Ausgleichsansprüche können hohe Beträge erreichen, insbesondere dann, wenn ein Handelsvertreter erfolgreich Markt und Kunden für den Unternehmer neu aufgebaut hat.

Vereinbarungen zur Risikobegrenzung

Für Verträge mit Handelsvertretern, die innerhalb des EWR tätig werden, sind die Mög­lichkeiten, diesen Ausgleichsanspruch zu be­grenzen, sehr gering. Die Gerichte verwerfen Vertragsklauseln, die das Risiko begrenzen sollen, häufig wegen Umgehung des zwingenden Ausgleichsanspruchs. Häufig finden sich zwei Regelungen, die – bei genauer Prüfung in Einzelfall – wirksam sein können:

  • Der Handelsvertreter leistet bei Übernahme eines Vertragsgebiets eine Einstandszahlung. Die Zahlung wird ihm gestundet bis Vertragsende. Die Einstandszahlung wird dann bei Vertragsende mit dem Ausgleichsanspruch verrechnet. Ob eine solche Regelung wirksam sein kann, hängt von einer sorgfältigen Prüfung im Einzelfall ab, insbesondere der Frage, ob die Einstandszahlung wirtschaftlich nachvollziehbar ist.
  • Im Handelsvertretervertrag wird vereinbart, dass der Handelsvertreter zusätzlich zur Provision eine monatliche oder jährliche Sonderzahlung erhält, die als Vorauszahlung auf einen künftigen Ausgleichsanspruch gekennzeichnet ist und deren Gesamtbetrag bei Fälligkeit des Ausgleichsanspruchs verrechnet werden soll.
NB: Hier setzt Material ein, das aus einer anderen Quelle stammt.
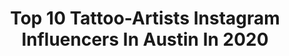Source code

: ---
title: Top 10 Tattoo-Artists Instagram Influencers In Austin In 2020
description: >-
  Find top tattoo-artists Instagram influencers in Austin in 2020. Most popular hashtags: #tattoo #tattooartist #austin #texas.
platform: Instagram
hits: 32
text_top: Discover the best Instagram profiles on inBeat.
text_bottom: Our platform has 32 Instagram influencers like this in Austin, United States for you to work with.
profiles:
  - username: "trentvalleau"
    fullname: >-
      Trent Valleau
    bio: >-
      💉Tattoo Artist 🇺🇸 Austin, TX ◾️Devotion Tattoo Studio 🗝Booking July-December 2020 www.TrentValleau.com⁣⁣ ⁣⁣ LA ✈️ Jan 27-31
    location: "United States"
    followers: 21670
    engagement: 370
    commentsToLikes: 0.014480
    id: ck55pl8trason0i119x7w3knh
    verified: false
    hashtags: "#fuckplastic, #ourplanetcantsurvivelikethis, #egyptianmythology, #ankhtattoo"
  - username: "blackbubblegum.tattoo"
    fullname: >-
      Eloise
    bio: >-
      💗Tattoo Artist💗 •AUSTIN, TEXAS• 🖤 @xtrophytattoos 🖤
    location: "United States"
    followers: 20848
    engagement: 308
    commentsToLikes: 0.030734
    id: ck8svtgwhcmow0j78y6btdvfr
    verified: false
    hashtags: "#texastattooartist, #dotwork, #botanicaltattoo, #tattooartist"
  - username: "lakarina_atx"
    fullname: >-
      𝗞𝗮𝗿𝗶𝗻𝗮 𝗙𝗶𝗴𝘂𝗲𝗿𝗼𝗮🇨🇺 🇬🇹🇺🇸
    bio: >-
      𝗦𝘁𝘂𝗱𝗶𝗼 • @modernhearttattoo
    location: "United States"
    followers: 16619
    engagement: 428
    commentsToLikes: 0.041495
    id: ckap49fva6cff0i78sp26jz2z
    verified: false
    hashtags: "#ad, #writteninink, #georgefloyd, #myskinmyway"
  - username: "mikeflorestattoo"
    fullname: >-
      Mike Flores
    bio: >-
      📍Central Texas📍 Email mikeflores.appt@gmail.com for booking
    location: "United States"
    followers: 198356
    engagement: 92
    commentsToLikes: 0.012677
    id: ck13czvsg2yvk0i19qr0uquw2
    verified: false
    hashtags: "#ink, #blackandgreytattoo, #realism, #kyletx"
  - username: "coryjamestattoo"
    fullname: >-
      Cory james
    bio: >-
      Owner of Black Market Tattoo care /Lost Edge Tattoo studio. Austin, Texas
    location: "United States"
    followers: 26495
    engagement: 121
    commentsToLikes: 0.019963
    id: ck8sxso78iir20j78prg1umbp
    verified: false
    hashtags: "#darkart, #atx, #austintexas, #texasinked"
  - username: "acostattoo"
    fullname: >-
      Andrés Acosta
    bio: >-
      Austin, TX @exile_artcollective Online Seminar Info ⤵️
    location: "United States"
    followers: 404345
    engagement: 194
    commentsToLikes: 0.012125
    id: ck5c12dwmubop0i110cuqz8sx
    verified: false
    hashtags: "#stencilstuff, #hushanesthetic, #redemptiontattoocare, #austin"
  - username: "mv_76"
    fullname: >-
      Mark VanNess
    bio: >-
      The Cover Up King Amateur Pirate Professional Tattoo Artist Mediocre painter 👨‍👦🏍🏝🏕🦇🐷🐶🏋🏻🌮🍣🍕🥃 @mochi_thebatpig
    location: "United States"
    followers: 6564
    engagement: 494
    commentsToLikes: 0.046465
    id: ck5c1b233utb10i114w34agma
    verified: false
    hashtags: "#markvannesspainting, #texastattoo, #dragon, #austin"
  - username: "heatherhillyall"
    fullname: >-
      Heather Hill 🌸
    bio: >-
      Tattooing @royallegiontattoo in Austin, Texas heatherhillyall@gmail.com for appointments💌 I live on a bus @untilwearelostbus
    location: "United States"
    followers: 16286
    engagement: 638
    commentsToLikes: 0.015318
    id: ck5c1denyuy9f0i112kl5jo0u
    verified: false
    hashtags: "#traditionaltattoo, #tattooartist, #boldtattoos, #atxtattoo"
  - username: "hunnyluxx"
    fullname: >-
      Myranda🦋
    bio: >-
      Hey all you cool cats and kittens Hairstylist• @myrandaxhallhair Austin, TX•
    location: "United States"
    followers: 9213
    engagement: 562
    commentsToLikes: 0.034336
    id: ckap23e08x7ae0i78zurvy1we
    verified: false
    hashtags: "#atx, #halloween, #fall, #vscocam"
  - username: "jason_martinelli"
    fullname: >-
      jason_martinelli
    bio: >-
      ◇Red Dagger Tattoo studio◇ South Houston, Texas Please email for an appointment Tattoosbyjasonmartinelli@gmail.com No DM's please
    location: "United States"
    followers: 5755
    engagement: 264
    commentsToLikes: 0.034053
    id: ck5zs3w12xrvi0i14t3or1k3m
    verified: false
    hashtags: "#blackandgrey, #drawing, #flowers, #houstonartist"
---
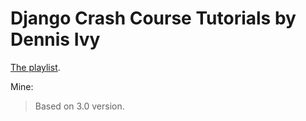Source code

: # Django Crash Course Tutorials by Dennis Ivy

[The playlist](https://www.youtube.com/playlist?list=PL-51WBLyFTg2vW-_6XBoUpE7vpmoR3ztO).

Mine:
> Based on 3.0 version.
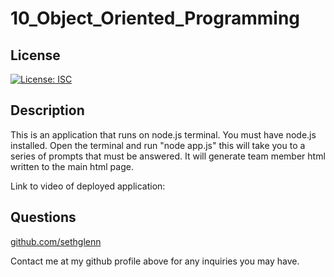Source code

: # 10_Object_Oriented_Programming

## License
   
  [![License: ISC](https://img.shields.io/badge/License-ISC-blue.svg)](https://opensource.org/licenses/ISC)

  ## Description

This is an application that runs on node.js terminal. You must have node.js installed. Open the terminal and run "node app.js" this will take you to a series of prompts that must be answered. It will generate team member html written to the main html page.

 Link to video of deployed application: 

 ## Questions

 [github.com/sethglenn](https://github.com/sethglenn)

 Contact me at my github profile above for any inquiries you may have.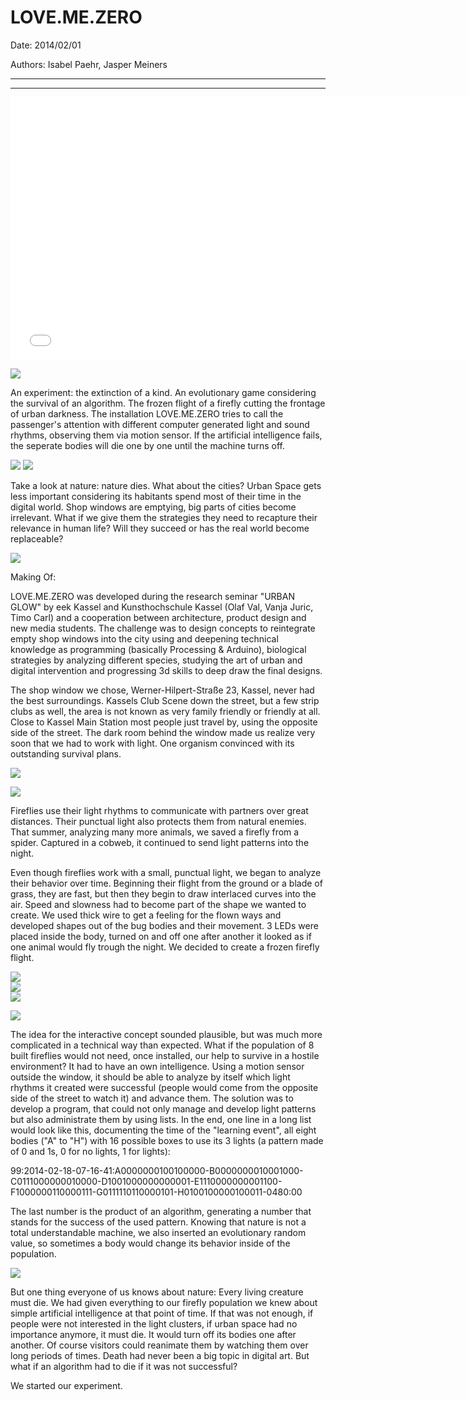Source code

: # LOVE.ME.ZERO

Date: 2014/02/01

Authors: Isabel Paehr, Jasper Meiners

---
---

<iframe width="750" height="420" src="//www.youtube.com/embed/QgVlssAnSaw" frameborder="0" allowfullscreen></iframe>

![](9d6de54c5d59b0c20965e246c14f8f05-MG-9704.jpg)  

An experiment: the extinction of a kind. An evolutionary game considering the survival of an algorithm. The frozen flight of a firefly cutting the frontage of urban darkness. The installation LOVE.ME.ZERO tries to call the passenger's attention with different computer generated light and sound rhythms, observing them via motion sensor. If the artificial intelligence fails, the seperate bodies will die one by one until the machine turns off.

![](87c006d0f7cc7af2ec5e52e56715c147-IMG-9620.jpg)  ![](14d0359eaaf1b857ce7affda00b1337a-IMG-9582.jpg)  

Take a look at nature: nature dies. What about the cities? Urban Space gets less important considering its habitants spend most of their time in the digital world. Shop windows are emptying, big parts of cities become irrelevant. What if we give them the strategies they need to recapture their relevance in human life? Will they succeed or has the real world become replaceable?

![](4f34c51cc9c0fde656e198b10d6b18e9-MG-9439.jpg)  


Making Of: 

LOVE.ME.ZERO was developed during the research seminar "URBAN GLOW" by eek Kassel and Kunsthochschule Kassel (Olaf Val, Vanja Juric, Timo Carl) and a cooperation between architecture, product design and new media students. The challenge was to design concepts to reintegrate empty shop windows into the city using and deepening technical knowledge as programming (basically Processing & Arduino), biological strategies by analyzing different species, studying the art of urban and digital intervention and progressing 3d skills to deep draw the final designs. 

The shop window we chose, Werner-Hilpert-Straße 23, Kassel, never had the best surroundings. 
Kassels Club Scene down the street, but a few strip clubs as well, the area is not known as very family friendly or friendly at all. Close to Kassel Main Station most people just travel by, using the opposite side of the street. The dark room behind the window made us realize very soon that we had to work with light. One organism convinced with its outstanding survival plans.

![](72534c535f9c2dbc8f587fb65a0d36d9-A32.jpg)  

![](93d61853382fd846cfb5006a74fa333c-A3-2.jpg)  



Fireflies use their light rhythms to communicate with partners over great distances. Their punctual light also protects them from natural enemies. That summer, analyzing many more animals, we saved a firefly from a spider. Captured in a cobweb, it continued to send light patterns into the night. 


Even though fireflies work with a small, punctual light, we began to analyze their behavior over time. Beginning their flight from the ground or a blade of grass, they are fast, but then they begin to draw interlaced curves into the air. 
Speed and slowness had to become part of the shape we wanted to create. 
We used thick wire to get a feeling for the flown ways and developed shapes out of the bug bodies and their movement. 3 LEDs were placed inside the body, turned on and off one after another it looked as if one animal would fly trough the night. We decided to create a frozen firefly flight.




![](481c50c57a1990afd47174d088120fab-seite1.png)  
![](90c4d640b488a7b4ecbc1b7070aa2379-A3-3.jpg)  
![](83f54fa9a28fef78b280f556d43a7b21-A3-4.jpg)  

![](8ceb7a4bdc003380fedff12002703ae1-Programmskizze.JPG)  

The idea for the interactive concept sounded plausible, but was much more complicated in a technical way than expected. What if the population of 8 built fireflies would not need, once installed, our help to survive in a hostile environment?
It had to have an own intelligence. Using a motion sensor outside the window, it should be able to analyze by itself which light rhythms it created were successful (people would come from the opposite side of the street to watch it) and advance them. The solution was to develop a program, that could not only manage and develop light patterns but also administrate them by using lists.
In the end, one line in a long list would look like this, documenting the time of the "learning event", all eight bodies ("A" to "H") with 16 possible boxes to use its 3 lights (a pattern made of 0 and 1s, 0 for no lights, 1 for lights):

99:2014-02-18-07-16-41:A0000000100100000-B0000000010001000-C0111000000010000-D1001000000000001-E1110000000001100-F1000000110000111-G0111110110000101-H0100100000100011-0480:00

The last number is the product of an algorithm, generating a number that stands for the success of the used pattern. Knowing that nature is not a total understandable machine, we also inserted an evolutionary random value, so sometimes a body would change its behavior inside of the population.




![](116ba56d5263df8b77273fe12ead984f-Rundgang13.JPG)  

But one thing everyone of us knows about nature: Every living creature must die. We had given everything to our firefly population we knew about simple artificial intelligence at that point of time. If that was not enough, if people were not interested in the light clusters, if urban space had no importance anymore, it must die. It would turn off its bodies one after another. 
Of course visitors could reanimate them by watching them over long periods of times. Death had never been a big topic in digital art. But what if an algorithm had to die if it was not successful?

We started our experiment.

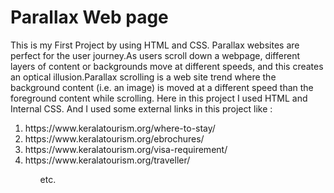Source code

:# Parallax Web page
This is my First Project by using HTML and CSS.
Parallax websites are perfect for the user journey.As users scroll down a webpage, different layers of content or backgrounds move at different speeds, and this creates an optical illusion.Parallax scrolling is a web site trend where the background content (i.e. an image) is moved at a different speed than the foreground content while scrolling.
Here in this project I used HTML and Internal CSS. And I used some external links in this project like :
<ol><li>https://www.keralatourism.org/where-to-stay/</li>
<li>https://www.keralatourism.org/ebrochures/</li>
<li>https://www.keralatourism.org/visa-requirement/</li>
<li>https://www.keralatourism.org/traveller/</li><ol> etc.
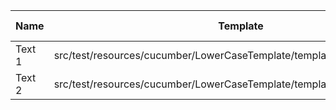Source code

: |  Name  |                                 Template                                 | Single/Multi | Output Path |          File Pattern          |
|--------|--------------------------------------------------------------------------|--------------|-------------|--------------------------------|
| Text 1 | src/test/resources/cucumber/LowerCaseTemplate/template/SingleTemplate.vm | Single       | single      | Destination.xml                |
| Text 2 | src/test/resources/cucumber/LowerCaseTemplate/template/MultiTemplate.vm  | Multi        | multi       | Destination\_${CLASS_NAME}.xml |

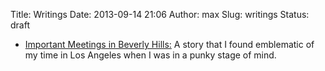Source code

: Title: Writings
Date: 2013-09-14 21:06
Author: max
Slug: writings
Status: draft

-   [Important Meetings in Beverly Hills:](http://notconfusing.com/writings/important-meetings-in-beverly-hills/ "Important Meetings in Beverly Hills") A story that I found emblematic of my time in Los Angeles when I was in a punky stage of mind.
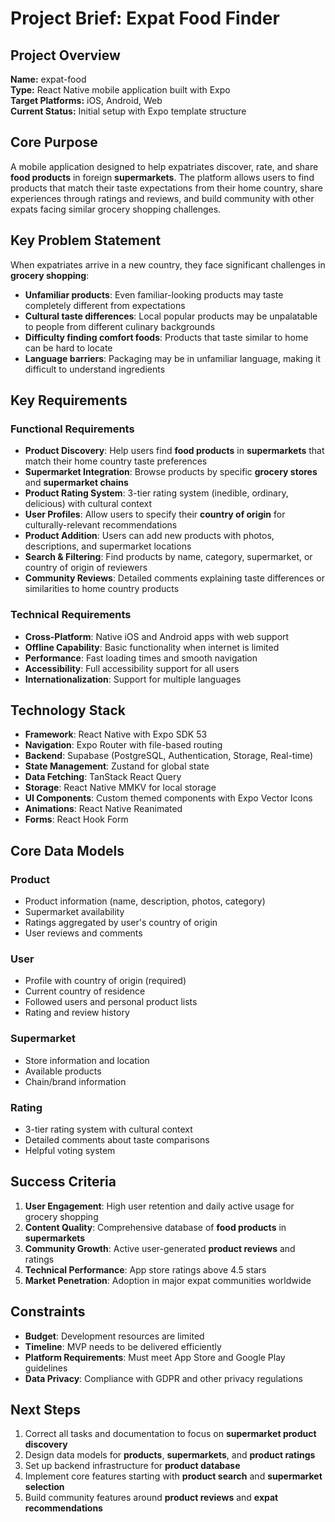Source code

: # Project Brief: Expat Food Finder

## Project Overview

**Name:** expat-food  
**Type:** React Native mobile application built with Expo  
**Target Platforms:** iOS, Android, Web  
**Current Status:** Initial setup with Expo template structure

## Core Purpose

A mobile application designed to help expatriates discover, rate, and share **food products** in foreign **supermarkets**. The platform allows users to find products that match their taste expectations from their home country, share experiences through ratings and reviews, and build community with other expats facing similar grocery shopping challenges.

## Key Problem Statement

When expatriates arrive in a new country, they face significant challenges in **grocery shopping**:
- **Unfamiliar products**: Even familiar-looking products may taste completely different from expectations
- **Cultural taste differences**: Local popular products may be unpalatable to people from different culinary backgrounds  
- **Difficulty finding comfort foods**: Products that taste similar to home can be hard to locate
- **Language barriers**: Packaging may be in unfamiliar language, making it difficult to understand ingredients

## Key Requirements

### Functional Requirements

- **Product Discovery**: Help users find **food products** in **supermarkets** that match their home country taste preferences
- **Supermarket Integration**: Browse products by specific **grocery stores** and **supermarket chains**
- **Product Rating System**: 3-tier rating system (inedible, ordinary, delicious) with cultural context
- **User Profiles**: Allow users to specify their **country of origin** for culturally-relevant recommendations
- **Product Addition**: Users can add new products with photos, descriptions, and supermarket locations
- **Search & Filtering**: Find products by name, category, supermarket, or country of origin of reviewers
- **Community Reviews**: Detailed comments explaining taste differences or similarities to home country products

### Technical Requirements

- **Cross-Platform**: Native iOS and Android apps with web support
- **Offline Capability**: Basic functionality when internet is limited
- **Performance**: Fast loading times and smooth navigation
- **Accessibility**: Full accessibility support for all users
- **Internationalization**: Support for multiple languages

## Technology Stack

- **Framework**: React Native with Expo SDK 53
- **Navigation**: Expo Router with file-based routing
- **Backend**: Supabase (PostgreSQL, Authentication, Storage, Real-time)
- **State Management**: Zustand for global state
- **Data Fetching**: TanStack React Query
- **Storage**: React Native MMKV for local storage
- **UI Components**: Custom themed components with Expo Vector Icons
- **Animations**: React Native Reanimated
- **Forms**: React Hook Form

## Core Data Models

### Product
- Product information (name, description, photos, category)
- Supermarket availability
- Ratings aggregated by user's country of origin
- User reviews and comments

### User
- Profile with country of origin (required)
- Current country of residence
- Followed users and personal product lists
- Rating and review history

### Supermarket
- Store information and location
- Available products
- Chain/brand information

### Rating
- 3-tier rating system with cultural context
- Detailed comments about taste comparisons
- Helpful voting system

## Success Criteria

1. **User Engagement**: High user retention and daily active usage for grocery shopping
2. **Content Quality**: Comprehensive database of **food products** in **supermarkets**
3. **Community Growth**: Active user-generated **product reviews** and ratings
4. **Technical Performance**: App store ratings above 4.5 stars
5. **Market Penetration**: Adoption in major expat communities worldwide

## Constraints

- **Budget**: Development resources are limited
- **Timeline**: MVP needs to be delivered efficiently
- **Platform Requirements**: Must meet App Store and Google Play guidelines
- **Data Privacy**: Compliance with GDPR and other privacy regulations

## Next Steps

1. Correct all tasks and documentation to focus on **supermarket product discovery**
2. Design data models for **products**, **supermarkets**, and **product ratings**
3. Set up backend infrastructure for **product database**
4. Implement core features starting with **product search** and **supermarket selection**
5. Build community features around **product reviews** and **expat recommendations**
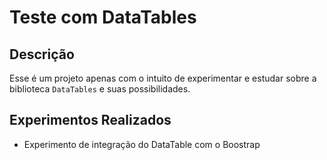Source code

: # Teste com DataTables

## Descrição
Esse é um projeto apenas com o intuito de experimentar e estudar sobre a biblioteca `DataTables` e suas possibilidades.

## Experimentos Realizados
- Experimento de integração do DataTable com o Boostrap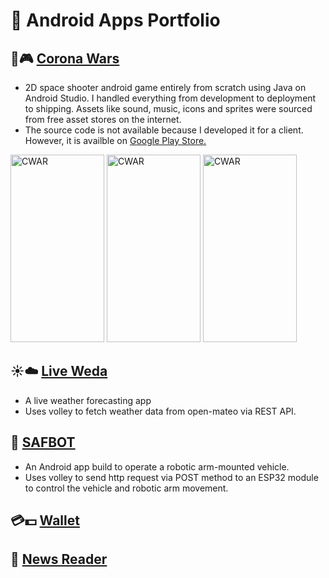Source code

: # 📁 Android Apps Portfolio

## 📱🎮 [Corona Wars](https://play.google.com/store/apps/details?id=com.xploore.coronawars&hl=en_US)
- 2D space shooter android game entirely from scratch using Java on Android Studio. I handled everything from development to deployment to shipping. Assets like sound, music, icons and sprites were sourced from free asset stores on the internet.
- The source code is not available because I developed it for a client. However, it is availble on [Google Play Store.](https://play.google.com/store/apps/details?id=com.xploore.coronawars&hl=en_US)
<img src="https://nahiim.github.io/vids/cwar1.png" alt="CWAR" width="150" height="300">
<img src="https://nahiim.github.io/vids/cwar3.png" alt="CWAR" width="150" height="300">
<img src="https://nahiim.github.io/vids/cwar2.png" alt="CWAR" width="150" height="300">

## ☀️☁️ [Live Weda](https://github.com/nahiim/android_portfolio/apps/live_weda)
- A live weather forecasting app
- Uses volley to fetch weather data from open-mateo via REST API.

## 🤖 [SAFBOT](https://github.com/nahiim/android_portfolio/apps/safbot)
- An Android app build to operate a robotic arm-mounted vehicle.
- Uses volley to send http request via POST method to an ESP32 module to control the vehicle and robotic arm movement.

## 💳💵 [Wallet]()

## 📰 [News Reader]()
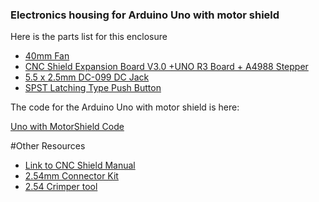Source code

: ### Electronics housing for Arduino Uno with motor shield

Here is the parts list for this enclosure


* [40mm Fan](https://www.amazon.com/dp/B07CH6YC32)
* [CNC Shield Expansion Board V3.0 +UNO R3 Board + A4988 Stepper](https://www.amazon.com/dp/B06XHKSVTG)
* [5.5 x 2.5mm DC-099 DC Jack](https://www.amazon.com/outstanding-5-Pack-Threaded-Connector-Adapter/dp/B07C4F7BP5)
* [SPST Latching Type Push Button](https://www.amazon.com/gp/product/B06XF6PT9L)


The code for the Arduino Uno with motor shield is here:

[Uno with MotorShield Code ](../../../../Arduino/case_sorter_CS7_UNOSHIELD)

#Other Resources

* [Link to CNC Shield Manual](https://www.zyltech.com/arduino-cnc-shield-instructions/)
* [2.54mm Connector Kit](https://www.amazon.com/Glarks-Connector-Housing-Compatible-Assortment/dp/B07CTHCG5T)
* [2.54 Crimper tool](https://www.amazon.com/gp/product/B088NQV8Z3)
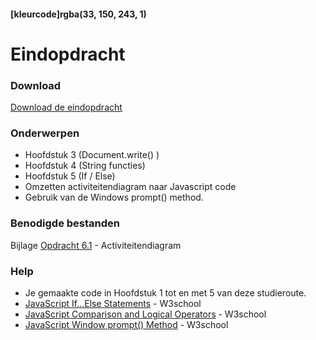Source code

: #### [kleurcode]rgba(33, 150, 243, 1)

# Eindopdracht


### Download
[Download de eindopdracht](https://elo.kw1c.nl/CMS/Studie/811%20ICT-Academie/811%20VakkenInhoud/%5BB.16%20JAV%5D%20Javascript/25187%20%C2%A0%20Applicatie-%20en%20mediaontwikkelaar/Periode%2001/Productie/02.%20Opdrachten/Eindopdracht/Eindopdracht%20Periode%201.pdf)

### Onderwerpen
- Hoofdstuk 3 (Document.write() )
- Hoofdstuk 4 (String functies)
- Hoofdstuk 5 (If / Else)
- Omzetten activiteitendiagram naar Javascript code
- Gebruik van de Windows prompt() method.

### Benodigde bestanden
Bijlage [Opdracht 6.1](https://elo.kw1c.nl/CMS/Studie/811%20ICT-Academie/811%20VakkenInhoud/%5BB.16%20JAV%5D%20Javascript/25187%20%C2%A0%20Applicatie-%20en%20mediaontwikkelaar/Periode%2001/Productie/02.%20Opdrachten/Eindopdracht/Activiteitendiagram.png) - Activiteitendiagram


### Help
- Je gemaakte code in Hoofdstuk 1 tot en met 5 van deze studieroute.
- [JavaScript If...Else Statements](https://www.w3schools.com/js/js_if_else.asp) - W3school
- [JavaScript Comparison and Logical Operators](https://www.w3schools.com/js/js_comparisons.asp) - W3school
- [JavaScript Window prompt() Method](https://www.w3schools.com/jsref/met_win_prompt.asp) - W3school

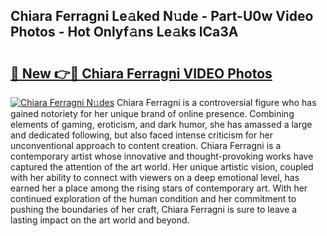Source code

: ## Chiara Ferragni Le𝚊ked N𝚞de - Part-U0w Video Photos - Hot Onlyf𝚊ns Le𝚊ks lCa3A

# <h2><a href="http://ab81482.deff.icu/?id=Chiara+Ferragni">🔗 New 👉🔴 Chiara Ferragni VIDEO Photos</a></h2>

[![Chiara Ferragni N𝚞des](https://i.imgur.com/rIISA9y.gif)](http://ab81482.deff.icu/?id=Chiara+Ferragni)
Chiara Ferragni is a controversial figure who has gained notoriety for her unique brand of online presence. Combining elements of gaming, eroticism, and dark humor, she has amassed a large and dedicated following, but also faced intense criticism for her unconventional approach to content creation. Chiara Ferragni is a contemporary artist whose innovative and thought-provoking works have captured the attention of the art world. Her unique artistic vision, coupled with her ability to connect with viewers on a deep emotional level, has earned her a place among the rising stars of contemporary art. With her continued exploration of the human condition and her commitment to pushing the boundaries of her craft, Chiara Ferragni is sure to leave a lasting impact on the art world and beyond.
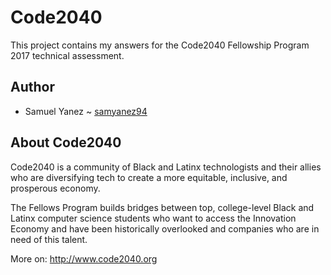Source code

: # Code2040
This project contains my answers for the Code2040 Fellowship Program 2017 technical assessment.

## Author

* Samuel Yanez ~ [samyanez94](https://github.com/samyanez94)

## About Code2040
Code2040 is a community of Black and Latinx technologists and their allies who are diversifying tech to create a more equitable, inclusive, and prosperous economy.

The Fellows Program builds bridges between top, college-level Black and Latinx computer science students who want to access the Innovation Economy and have been historically overlooked and companies who are in need of this talent.

More on: http://www.code2040.org
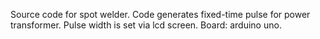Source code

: Source code for spot welder.
Code generates fixed-time pulse for power transformer.
Pulse width is set via lcd screen.
Board: arduino uno.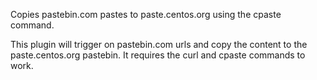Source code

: Copies pastebin.com pastes to paste.centos.org using the cpaste command.

This plugin will trigger on pastebin.com urls and copy the content to the
paste.centos.org pastebin.  It requires the curl and cpaste commands to work.
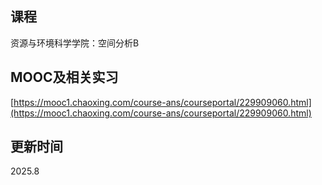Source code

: ## 课程

资源与环境科学学院：空间分析B

## MOOC及相关实习

[https://mooc1.chaoxing.com/course-ans/courseportal/229909060.html](https://mooc1.chaoxing.com/course-ans/courseportal/229909060.html)     

## 更新时间

2025.8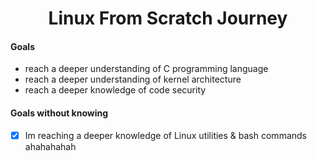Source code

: <h1 align="center">Linux From Scratch Journey</h1>

#### Goals

- reach a deeper understanding of C programming language
- reach a deeper understanding of kernel architecture
- reach a deeper knowledge of code security

#### Goals without knowing

- [x] Im reaching a deeper knowledge of Linux utilities & bash commands ahahahahah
Mit dieser zweitgenannten Regelung hat sich der Bundesgerichtshof in einer Entscheidung vom 10.05.2016 zum wiederholten Male beschäftigt.

Sonderzahlungen nur in engen Grenzen möglich

Solche „Sonder-“ oder „Vorauszahlungen“ auf einen künftigen Ausgleichsanspruch sind nur in engen Grenzen wirksam, wenn

  • die Vorauszahlung als Vorauszahlung auf den Ausgleichsanspruch im Vertrag ausdrücklich geregelt wird (also nicht nur als Teil der Provision);
  • die Vorauszahlung als selbstständige Leistung auch wirtschaftlich nachvollziehbar ist, also nicht nur ein „versteckter Teil der Provision“ ist; die dem Handelsvertreter daneben gezahlte Provision muss marktüblich sein, sie darf also nicht wirtschaftlich um die Vorauszahlung gemindert sein;
  • der Handelsvertreter vertraglich verpflichtet wird, diese Vorauszahlung zurückzuzahlen, soweit kein Ausgleichsanspruch anfällt.

Für die Praxis verbleibt daher für solche Versuche, das Risiko des Ausgleichsanspruchs „einzuhegen“, nur ein sehr geringer Anwendungsbereich. Entsprechende Vertragsklauseln sind im Einzelfall sorgfältig zu prüfen.

Größere Freiheit bei Vertretern außerhalb des EWR

Werden Verträge geschlossen mit Handelsvertretern, die außerhalb des EWR-Raums tätig werden sollen, kann das deutsche Recht vereinbart, gleichzeitig aber der Ausgleichsanspruch ausgeschlossen oder modifiziert werden. In Fällen, in denen das Recht des Tätigkeitlandes ebenfalls einen Ausgleichsanspruch vorsieht, ist allerdings unter juristischen Literaten zunehmend umstritten, ob der Ausgleichsanspruch ganz ausgeschlossen werden kann.